> **Exercise description**: Go over the listing below line by line, and return each one holding the string "that".

START Data

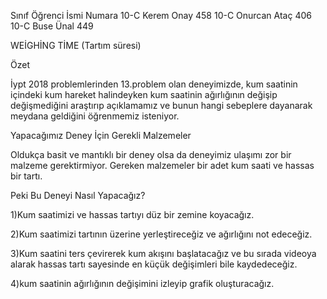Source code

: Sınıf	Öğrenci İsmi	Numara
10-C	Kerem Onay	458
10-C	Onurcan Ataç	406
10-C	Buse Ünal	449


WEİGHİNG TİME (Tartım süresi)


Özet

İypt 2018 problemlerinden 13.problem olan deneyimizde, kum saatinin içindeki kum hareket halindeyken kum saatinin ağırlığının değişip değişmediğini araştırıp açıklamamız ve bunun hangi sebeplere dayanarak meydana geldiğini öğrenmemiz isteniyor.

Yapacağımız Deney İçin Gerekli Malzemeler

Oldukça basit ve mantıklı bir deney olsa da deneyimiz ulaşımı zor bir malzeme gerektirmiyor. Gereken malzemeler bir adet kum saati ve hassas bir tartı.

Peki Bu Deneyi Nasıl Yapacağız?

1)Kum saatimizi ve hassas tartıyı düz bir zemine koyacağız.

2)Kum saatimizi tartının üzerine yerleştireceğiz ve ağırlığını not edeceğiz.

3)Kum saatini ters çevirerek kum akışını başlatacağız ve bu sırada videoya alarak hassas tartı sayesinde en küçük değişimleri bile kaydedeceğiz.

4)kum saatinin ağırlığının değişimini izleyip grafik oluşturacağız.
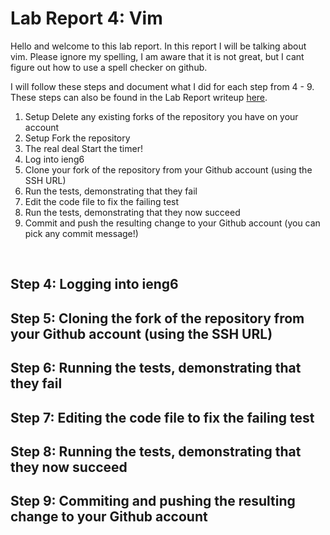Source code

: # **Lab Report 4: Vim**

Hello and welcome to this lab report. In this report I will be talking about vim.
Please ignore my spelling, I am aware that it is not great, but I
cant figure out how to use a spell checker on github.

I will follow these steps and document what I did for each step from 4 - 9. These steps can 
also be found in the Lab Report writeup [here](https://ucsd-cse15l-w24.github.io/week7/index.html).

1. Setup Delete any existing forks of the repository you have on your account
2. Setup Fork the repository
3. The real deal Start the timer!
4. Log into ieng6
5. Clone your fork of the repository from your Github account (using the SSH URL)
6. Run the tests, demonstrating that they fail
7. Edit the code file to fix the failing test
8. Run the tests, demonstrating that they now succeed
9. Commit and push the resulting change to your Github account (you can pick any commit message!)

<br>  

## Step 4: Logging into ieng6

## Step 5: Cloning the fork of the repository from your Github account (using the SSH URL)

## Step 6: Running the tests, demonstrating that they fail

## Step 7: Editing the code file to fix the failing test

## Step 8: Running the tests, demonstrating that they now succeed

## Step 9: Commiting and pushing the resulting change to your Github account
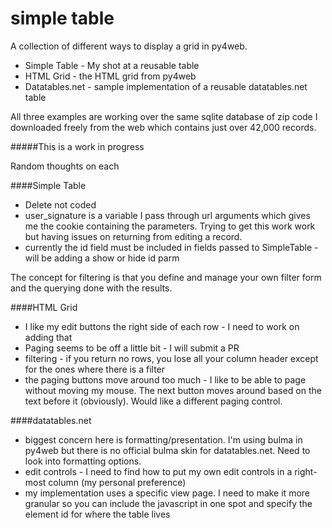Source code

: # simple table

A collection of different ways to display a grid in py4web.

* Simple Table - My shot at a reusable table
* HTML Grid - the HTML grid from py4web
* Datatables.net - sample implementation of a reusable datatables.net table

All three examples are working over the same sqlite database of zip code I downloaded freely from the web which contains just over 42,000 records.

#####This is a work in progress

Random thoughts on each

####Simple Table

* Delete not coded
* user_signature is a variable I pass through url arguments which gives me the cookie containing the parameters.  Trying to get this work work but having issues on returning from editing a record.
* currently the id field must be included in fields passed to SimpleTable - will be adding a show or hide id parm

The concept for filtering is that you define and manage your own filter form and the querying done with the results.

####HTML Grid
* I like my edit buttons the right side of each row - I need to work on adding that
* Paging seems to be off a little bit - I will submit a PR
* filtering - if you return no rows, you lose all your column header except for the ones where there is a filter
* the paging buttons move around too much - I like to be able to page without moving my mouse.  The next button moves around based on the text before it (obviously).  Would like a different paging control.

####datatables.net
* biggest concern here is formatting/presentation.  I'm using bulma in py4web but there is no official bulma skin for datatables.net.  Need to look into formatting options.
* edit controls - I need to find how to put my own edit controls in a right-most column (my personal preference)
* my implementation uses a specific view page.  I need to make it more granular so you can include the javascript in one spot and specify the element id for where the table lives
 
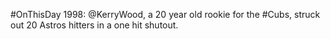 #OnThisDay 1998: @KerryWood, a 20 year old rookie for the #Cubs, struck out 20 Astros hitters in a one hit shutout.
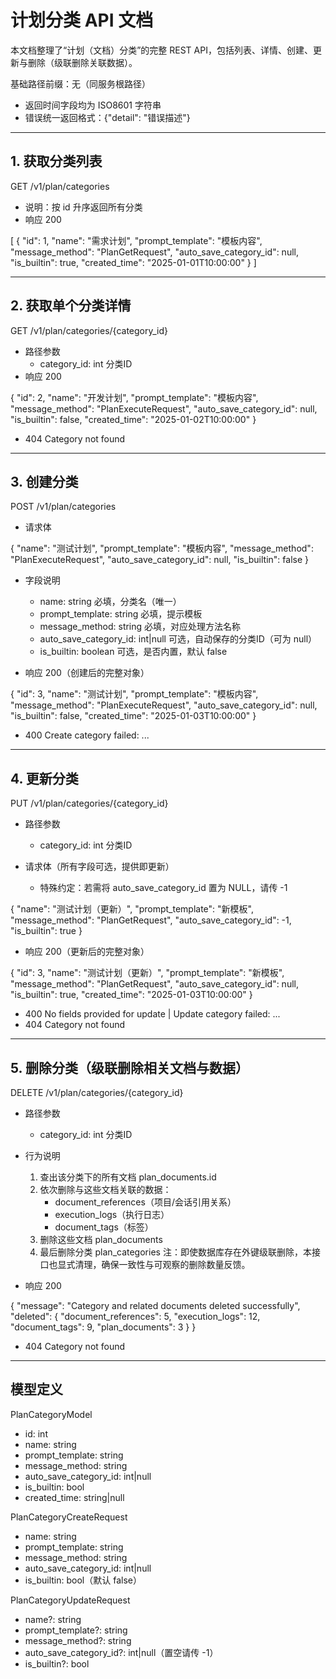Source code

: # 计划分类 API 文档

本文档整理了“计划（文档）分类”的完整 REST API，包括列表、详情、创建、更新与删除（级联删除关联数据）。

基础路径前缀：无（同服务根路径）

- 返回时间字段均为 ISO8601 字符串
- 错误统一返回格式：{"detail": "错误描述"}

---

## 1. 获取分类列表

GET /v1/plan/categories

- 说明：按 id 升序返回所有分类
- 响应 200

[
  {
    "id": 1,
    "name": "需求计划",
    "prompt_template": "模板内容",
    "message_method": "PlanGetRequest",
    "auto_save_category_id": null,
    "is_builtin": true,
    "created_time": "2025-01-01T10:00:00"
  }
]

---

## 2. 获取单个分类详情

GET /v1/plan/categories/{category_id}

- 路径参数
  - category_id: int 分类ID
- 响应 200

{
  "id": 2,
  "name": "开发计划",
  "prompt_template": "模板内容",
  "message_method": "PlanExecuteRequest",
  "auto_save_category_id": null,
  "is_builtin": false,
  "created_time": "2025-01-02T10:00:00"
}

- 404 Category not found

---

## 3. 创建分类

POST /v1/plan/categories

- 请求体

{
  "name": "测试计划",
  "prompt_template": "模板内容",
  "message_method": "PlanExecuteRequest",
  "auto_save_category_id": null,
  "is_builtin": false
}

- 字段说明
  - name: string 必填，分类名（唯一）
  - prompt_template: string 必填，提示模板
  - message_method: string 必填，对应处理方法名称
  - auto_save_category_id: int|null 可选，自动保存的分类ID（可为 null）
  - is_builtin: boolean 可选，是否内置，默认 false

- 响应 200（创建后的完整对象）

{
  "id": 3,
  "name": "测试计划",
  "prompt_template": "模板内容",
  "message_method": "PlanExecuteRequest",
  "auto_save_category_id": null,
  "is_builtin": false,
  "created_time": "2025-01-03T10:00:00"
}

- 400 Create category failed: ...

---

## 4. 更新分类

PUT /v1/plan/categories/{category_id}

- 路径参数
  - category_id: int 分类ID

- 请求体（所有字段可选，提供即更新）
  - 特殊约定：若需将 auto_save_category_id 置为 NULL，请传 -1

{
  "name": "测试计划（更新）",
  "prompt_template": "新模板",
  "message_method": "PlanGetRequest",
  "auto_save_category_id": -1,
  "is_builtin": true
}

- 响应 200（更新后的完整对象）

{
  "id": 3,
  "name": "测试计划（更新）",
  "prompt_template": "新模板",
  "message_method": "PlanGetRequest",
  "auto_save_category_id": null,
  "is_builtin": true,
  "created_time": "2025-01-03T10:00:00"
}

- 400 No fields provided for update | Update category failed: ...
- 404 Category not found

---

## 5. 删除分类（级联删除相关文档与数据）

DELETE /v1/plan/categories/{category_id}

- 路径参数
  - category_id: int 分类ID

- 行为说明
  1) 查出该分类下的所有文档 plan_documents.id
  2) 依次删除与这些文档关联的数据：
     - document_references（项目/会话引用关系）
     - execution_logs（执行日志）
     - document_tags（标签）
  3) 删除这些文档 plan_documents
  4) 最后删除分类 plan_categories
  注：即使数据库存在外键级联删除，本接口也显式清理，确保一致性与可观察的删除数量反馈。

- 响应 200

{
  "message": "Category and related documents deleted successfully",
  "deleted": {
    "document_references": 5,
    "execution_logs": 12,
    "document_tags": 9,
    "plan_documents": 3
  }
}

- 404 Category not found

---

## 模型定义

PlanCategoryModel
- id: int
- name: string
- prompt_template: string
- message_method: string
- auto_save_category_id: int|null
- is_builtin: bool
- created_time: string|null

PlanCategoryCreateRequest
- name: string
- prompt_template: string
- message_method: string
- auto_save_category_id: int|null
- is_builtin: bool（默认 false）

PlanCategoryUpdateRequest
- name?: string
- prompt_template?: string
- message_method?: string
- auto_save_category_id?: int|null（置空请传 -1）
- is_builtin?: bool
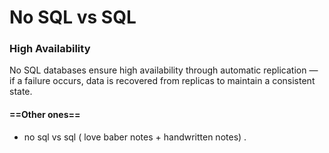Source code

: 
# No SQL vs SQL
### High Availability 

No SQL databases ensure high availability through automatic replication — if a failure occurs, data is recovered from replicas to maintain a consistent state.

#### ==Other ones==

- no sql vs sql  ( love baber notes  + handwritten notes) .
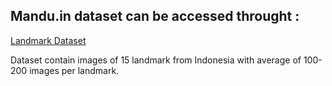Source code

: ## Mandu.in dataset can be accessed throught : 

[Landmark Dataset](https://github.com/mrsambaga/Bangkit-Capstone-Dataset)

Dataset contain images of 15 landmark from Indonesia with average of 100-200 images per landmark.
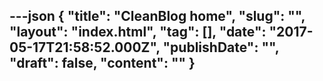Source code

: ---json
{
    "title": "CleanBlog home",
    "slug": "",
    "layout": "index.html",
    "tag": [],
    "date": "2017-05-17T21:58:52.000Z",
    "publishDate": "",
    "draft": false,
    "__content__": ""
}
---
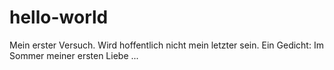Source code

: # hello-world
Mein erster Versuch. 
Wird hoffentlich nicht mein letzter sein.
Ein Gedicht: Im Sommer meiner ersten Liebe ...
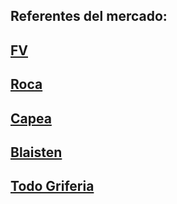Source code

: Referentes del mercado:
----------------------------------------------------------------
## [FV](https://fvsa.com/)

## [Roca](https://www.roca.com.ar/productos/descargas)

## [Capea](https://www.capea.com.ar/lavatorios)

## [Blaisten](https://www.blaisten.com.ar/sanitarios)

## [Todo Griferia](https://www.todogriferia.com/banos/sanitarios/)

END Data

> **Exercise result**:
Please ignore my spelling, I am aware that it is not great, but I
6. Run the tests, demonstrating that they fail
8. Run the tests, demonstrating that they now succeed
## Step 6: Running the tests, demonstrating that they fail
## Step 8: Running the tests, demonstrating that they now succeed
The concept for filtering is that you define and manage your own filter form and the querying done with the results.
* I like my edit buttons the right side of each row - I need to work on adding that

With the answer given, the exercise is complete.